0. Introduction to Psychic

This tutorial will cover some basic usage of the Psychic toolbox. This contain a wealth of useful EEG processing functions that were developed during the writing of the PhD thesises of Boris Reuderink and Marijn van Vliet.

The Magic Trick

In this tutorial we will do some simple EEG data analysis in order to 'read' a subjects mind. This experiment is playfully called the "magic trick". The subject was sitting in front of a screen and was presented with 9 playing cards:

1: 'Ace of spades'
2: 'Jack of clubs'
3: 'Queen of hearts'
4: 'King of diamonds'
5: '10 of spaces'
6: '3 of clubs'
7: '10 of hearts'
8: '3 of diamonds'
9: 'King of spades'

He picked one of these cards and kept it in his mind. Next, the 9 playing cards would flash one-by-one in a random order across the screen. Each card was presented a total of 30 times. The subject would mentally count the number of times his card would appear on the screen (which was 30 if he was paying attention, we are not interested in the answer he got, it just helps keep the subject focused on the cards).

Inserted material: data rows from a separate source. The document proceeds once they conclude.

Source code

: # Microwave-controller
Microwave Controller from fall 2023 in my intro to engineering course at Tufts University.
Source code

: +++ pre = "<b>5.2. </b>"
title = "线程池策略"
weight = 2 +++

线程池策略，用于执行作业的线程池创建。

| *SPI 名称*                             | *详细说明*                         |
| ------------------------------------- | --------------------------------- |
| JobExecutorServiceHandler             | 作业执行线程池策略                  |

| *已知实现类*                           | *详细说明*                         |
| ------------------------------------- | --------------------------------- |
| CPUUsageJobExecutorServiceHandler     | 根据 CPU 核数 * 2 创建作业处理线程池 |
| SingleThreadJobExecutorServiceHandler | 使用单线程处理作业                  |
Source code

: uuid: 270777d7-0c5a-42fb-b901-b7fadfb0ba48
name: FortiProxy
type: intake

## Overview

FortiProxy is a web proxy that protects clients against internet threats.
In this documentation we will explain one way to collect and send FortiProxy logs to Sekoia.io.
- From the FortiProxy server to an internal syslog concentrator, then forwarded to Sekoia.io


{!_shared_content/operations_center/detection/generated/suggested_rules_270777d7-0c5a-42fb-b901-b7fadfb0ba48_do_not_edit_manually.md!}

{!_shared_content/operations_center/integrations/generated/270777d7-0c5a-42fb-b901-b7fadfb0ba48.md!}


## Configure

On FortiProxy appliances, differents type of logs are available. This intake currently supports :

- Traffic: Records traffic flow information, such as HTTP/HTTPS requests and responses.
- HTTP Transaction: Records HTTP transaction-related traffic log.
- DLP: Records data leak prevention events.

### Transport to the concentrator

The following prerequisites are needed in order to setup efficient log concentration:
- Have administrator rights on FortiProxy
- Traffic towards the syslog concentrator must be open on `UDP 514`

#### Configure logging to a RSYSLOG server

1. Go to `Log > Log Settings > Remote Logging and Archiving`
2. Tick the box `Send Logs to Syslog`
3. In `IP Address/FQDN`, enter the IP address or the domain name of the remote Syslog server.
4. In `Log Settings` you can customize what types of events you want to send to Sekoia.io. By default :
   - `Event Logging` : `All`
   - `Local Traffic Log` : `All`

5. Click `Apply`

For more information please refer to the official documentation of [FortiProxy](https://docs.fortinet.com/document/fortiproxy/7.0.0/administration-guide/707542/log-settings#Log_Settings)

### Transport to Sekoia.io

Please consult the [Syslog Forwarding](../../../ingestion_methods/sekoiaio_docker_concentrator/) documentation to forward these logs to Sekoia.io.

In this tutorial we will analyse the average response to each card. The card that the subject had in mind should produce a larger response than the others.

First off, let's download the data. At the moment, it is stored in a public dropbox folder. Execute the code below by pressing ctrl+enter. It will take some time to run, depending on the speed of your internet connection.

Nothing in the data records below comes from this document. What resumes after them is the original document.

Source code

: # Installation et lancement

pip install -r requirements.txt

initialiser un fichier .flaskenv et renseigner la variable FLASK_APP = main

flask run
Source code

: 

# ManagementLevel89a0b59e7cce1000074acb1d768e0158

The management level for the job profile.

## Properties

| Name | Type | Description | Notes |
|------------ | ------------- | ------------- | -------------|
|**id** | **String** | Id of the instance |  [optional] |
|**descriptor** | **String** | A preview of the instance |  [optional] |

NOTE: The data used in this tutorial is EEG data that has been bandpass filtered with a 3rd order Butterworth filter with a passband of 0.5-30 Hz. This results in relatively clean looking data. When doing ERP analysis on other data, you will have to filter it yourself. Don't do ERP analysis on non-filtered, non-baselined data!



In [13]:

    
import urllib
import scipy.io

# Download the data from dropbox
urllib.urlretrieve('https://dl.dropboxusercontent.com/u/79303435/tutorial1-01.mat?dl=1', 'tutorial1-01-filtered.mat');

# Load it using the scipy module
m = scipy.io.loadmat('tutorial1-01-filtered.mat')
EEG = m['EEG']
labels = m['labels'].astype(int)

# Print some information about the data
print 'EEG dimensions:', EEG.shape
print 'Label dimensions:', labels.shape









    



EEG dimensions: (7, 288349)
Label dimensions: (1, 288349)

Introducing the `DataSet` class

The most important class used in Psychic is the DataSet class. It is the datastructure in which we will store the EEG data and any relevant metadata, such as channel names, classes, etc.

Take a look at the documentation first:



In [14]:

    
import psychic
psychic.DataSet?

The psychic.DataSet data structure consists of a list of instances. What constitutes a single instance of data is up to you as the user. In the case of raw EEG data, it makes sense to treat each sample as one instance.

The psychic.DataSet data structure has only one required field: data, which, as you can guess, contains the actual n-dimensional data as a numpy array. Iterating over the last dimension of this array should iterate over the instances. In this case, it will contain the EEG signal recorded at each electrode.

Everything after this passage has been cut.